Professor Jim Pepper delivers the provost's remarks at the 1989 College Eight (now Rachel Carson College) commencement, where he noted how his gardening hat symbolized planting seeds, nurture, and organic growth. The graduates cheered. Courtesy Special Collections, University Library, University of California, Santa Cruz.

Jim and Sherry Pepper dressed in formal wear with a garden background
Jim and Sherry Pepper have established the James and Sherry Pepper Founders’ Scholarship Endowment to support students in environmental studies. Contributed photo.

In fall 1972, when Jim Pepper arrived at UC Santa Cruz, he was one of two assistant professors specifically recruited to help launch an academic program in environmental studies—an emerging interdisciplinary idea not yet recognized as an academic field. Although there was no program or curriculum, there was a handful of existing UCSC faculty, primarily young untenured professors, who taught courses focused on the emerging national concerns over environmental issues. There were also faculty skeptics who—as Pepper recalls—dismissed the effort as “tree-hugger” activism rather than rigorous scholarship.

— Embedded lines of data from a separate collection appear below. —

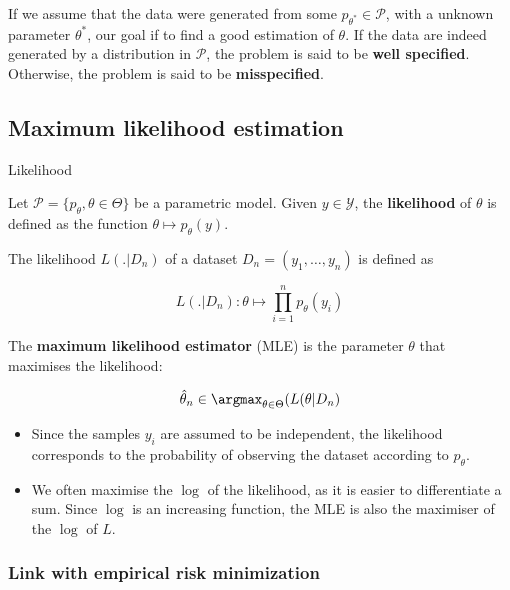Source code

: \documentclass[
10pt, %
a4paper, %
oneside, %
headinclude,footinclude, %
BCOR5mm, %
]{scrartcl}
\begin{document}
If we assume that the data were generated from some $p_{\theta^*}\in \mathcal{P} $, with a unknown parameter $ \theta^*$, our goal if to find a good estimation of $\theta$. If the data are indeed generated by a distribution in $ \mathcal{P} $, the problem is said to be \textbf{{well specified}}. Otherwise, the problem is said to be \textbf{{misspecified}}.

\subsection{\large\color{MidnightBlue}Maximum likelihood estimation}

\begin{definition}{Likelihood}

    Let $\mathcal{P}  = \{p_{\theta},\theta \in \Theta \}$ be a parametric model. Given $y\in \mathcal{Y} $, the \textbf{{likelihood}} of $\theta$ is defined as the function $ \theta\mapsto p_{\theta}(y)$.

    The likelihood $L(.|D_n)$ of a dataset $D_n = (y_1, \dots, y_n)$ is defined as

    \begin{equation*}
	L(.|D_n):\theta\mapsto \prod^{n}_{i=1} p_{\theta}(y_i)
    \end{equation*}

    The \textbf{{maximum likelihood estimator}}  (MLE) is the parameter $\theta$ that maximises the likelihood:

    \begin{equation*}
	\hat{\theta}_n \in \argmax_{\theta\in \Theta}( L(\theta|D_n)
    \end{equation*}

\end{definition}

\begin{remark}
    \begin{itemize}
        \item Since the samples $y_i$ are assumed to be independent, the likelihood corresponds to the probability of observing the dataset according to $p_{\theta}$.
	\item We often maximise the $\log$ of the likelihood, as it is easier to differentiate a sum. Since $\log$ is an increasing function, the MLE is also the maximiser of the $\log$ of $L$.
    \end{itemize}
\end{remark}

\subsubsection{\large\color{Periwinkle}Link with empirical risk minimization}
\end{document}
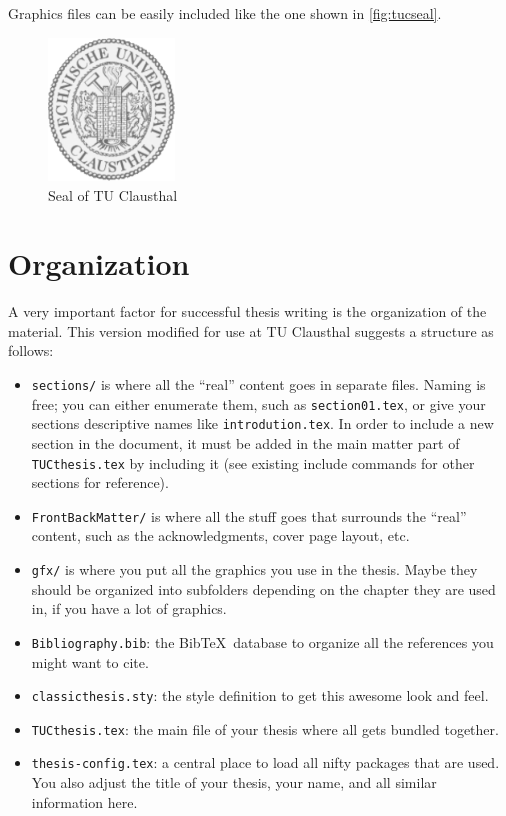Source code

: Graphics files can be easily included like the one shown in \autoref{fig:tucseal}.

\begin{figure}[h]
\myfloatalign
\includegraphics[width=0.3\textwidth]{gfx/TUC-seal.pdf}
\caption{Seal of TU Clausthal}
\label{fig:tucseal}
\end{figure}


\section{Organization}
A very important factor for successful thesis writing is the
organization of the material. This version modified for use at TU Clausthal  
suggests a structure as follows:
\begin{itemize}
    \item\texttt{sections/} is where all the ``real'' content goes in
    separate files. Naming is free; you can either enumerate them, such as \texttt{section01.tex}, or
    give your sections descriptive names like \texttt{introdution.tex}. In order to include
    a new section in the document, it must be added in the main matter part of \texttt{TUCthesis.tex}
    by including it (see existing include commands for other sections for reference).

    \item\texttt{FrontBackMatter/} is where all the stuff goes that
    surrounds the ``real'' content, such as the acknowledgments,
    cover page layout, etc.
    
    \item\texttt{gfx/} is where you put all the graphics you use in
    the thesis. Maybe they should be organized into subfolders
    depending on the chapter they are used in, if you have a lot of
    graphics.
    
    \item\texttt{Bibliography.bib}: the Bib\TeX\ database to organize
    all the references you might want to cite.
    
    \item\texttt{classicthesis.sty}: the style definition to get this
    awesome look and feel. 
    
    \item\texttt{TUCthesis.tex}: the main file of your thesis
    where all gets bundled together.
    
    \item\texttt{thesis-config.tex}: a central place to load all 
    nifty packages that are used. You also adjust the title of your thesis, 
    your name, and all  similar information here. 
    
\end{itemize}


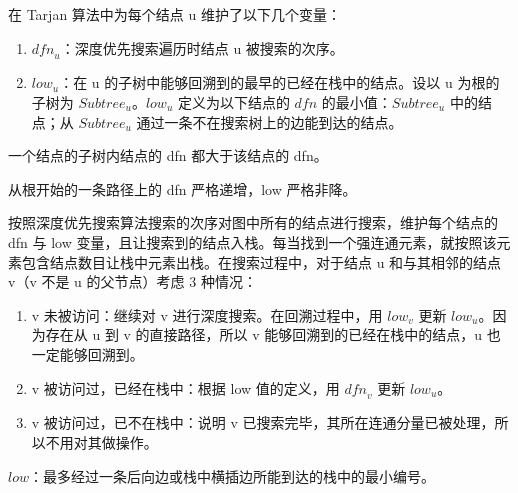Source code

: 在 Tarjan 算法中为每个结点 u 维护了以下几个变量：
\begin{enumerate}
    \item $\textit{dfn}_u$：深度优先搜索遍历时结点 u 被搜索的次序。
    \item $\textit{low}_u$：在 u 的子树中能够回溯到的最早的已经在栈中的结点。设以 u 为根的子树为 $\textit{Subtree}_u$。$\textit{low}_u$ 定义为以下结点的 $\textit{dfn}$ 的最小值：$\textit{Subtree}_u$ 中的结点；从 $\textit{Subtree}_u$ 通过一条不在搜索树上的边能到达的结点。
\end{enumerate}

一个结点的子树内结点的 dfn 都大于该结点的 dfn。

从根开始的一条路径上的 dfn 严格递增，low 严格非降。

按照深度优先搜索算法搜索的次序对图中所有的结点进行搜索，维护每个结点的 dfn 与 low 变量，且让搜索到的结点入栈。每当找到一个强连通元素，就按照该元素包含结点数目让栈中元素出栈。在搜索过程中，对于结点 u 和与其相邻的结点 v（v 不是 u 的父节点）考虑 3 种情况：

\begin{enumerate}
    \item v 未被访问：继续对 v 进行深度搜索。在回溯过程中，用 $\textit{low}_v$ 更新 $\textit{low}_u$。因为存在从 u 到 v 的直接路径，所以 v 能够回溯到的已经在栈中的结点，u 也一定能够回溯到。
    \item v 被访问过，已经在栈中：根据 low 值的定义，用 $\textit{dfn}_v$ 更新 $\textit{low}_u$。
    \item v 被访问过，已不在栈中：说明 v 已搜索完毕，其所在连通分量已被处理，所以不用对其做操作。
\end{enumerate}

$low$：最多经过一条后向边或栈中横插边所能到达的栈中的最小编号。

But Pepper and this handful of colleagues, led by Richard Cooley, professor of geography, recognized the pressing need for the academic world to address the growing scope and scale of human impacts on the global environment. These pioneering faculty were committed to the creation of an academic program to address this void. More than half a century later, the field of environmental studies is no longer considered radical or an anomaly; it is now recognized as critical in addressing global challenges ranging from climate change to sustainable development and environmental justice.

Now, through the newly established James and Sherry Pepper Founders’ Scholarship Endowment, the Peppers are ensuring that future generations of students can follow the path he helped create. The scholarship also reflects Pepper’s strong support for internships as an invaluable part of a student’s education, noting that bringing theory into practice, combined with hands-on opportunities, allows students to gain and apply interdisciplinary knowledge to real-world problems, honing their skills and building confidence prior to graduation.

Early days

Pepper’s path to UC Santa Cruz had roots in an undergraduate degree in architecture in 1959, a field requiring the artful synthesis of engineering, socioeconomics, and aesthetics. His subsequent interest in ecology during the early 1960s led him to UC Berkeley, where he earned two professional degrees: a master’s in landscape architecture and a master’s in city and regional planning. Pepper soon found himself at the center of the emerging environmental movement, serving as a teaching assistant for a large initial interdisciplinary course on the global environment at Berkeley. In 1969, he participated in the 13th National Conference of the US Commission for UNESCO: Man and His Environment—A View Toward Survival held in San Francisco; a year later, he was the Berkeley campus organizer for the first Earth Day.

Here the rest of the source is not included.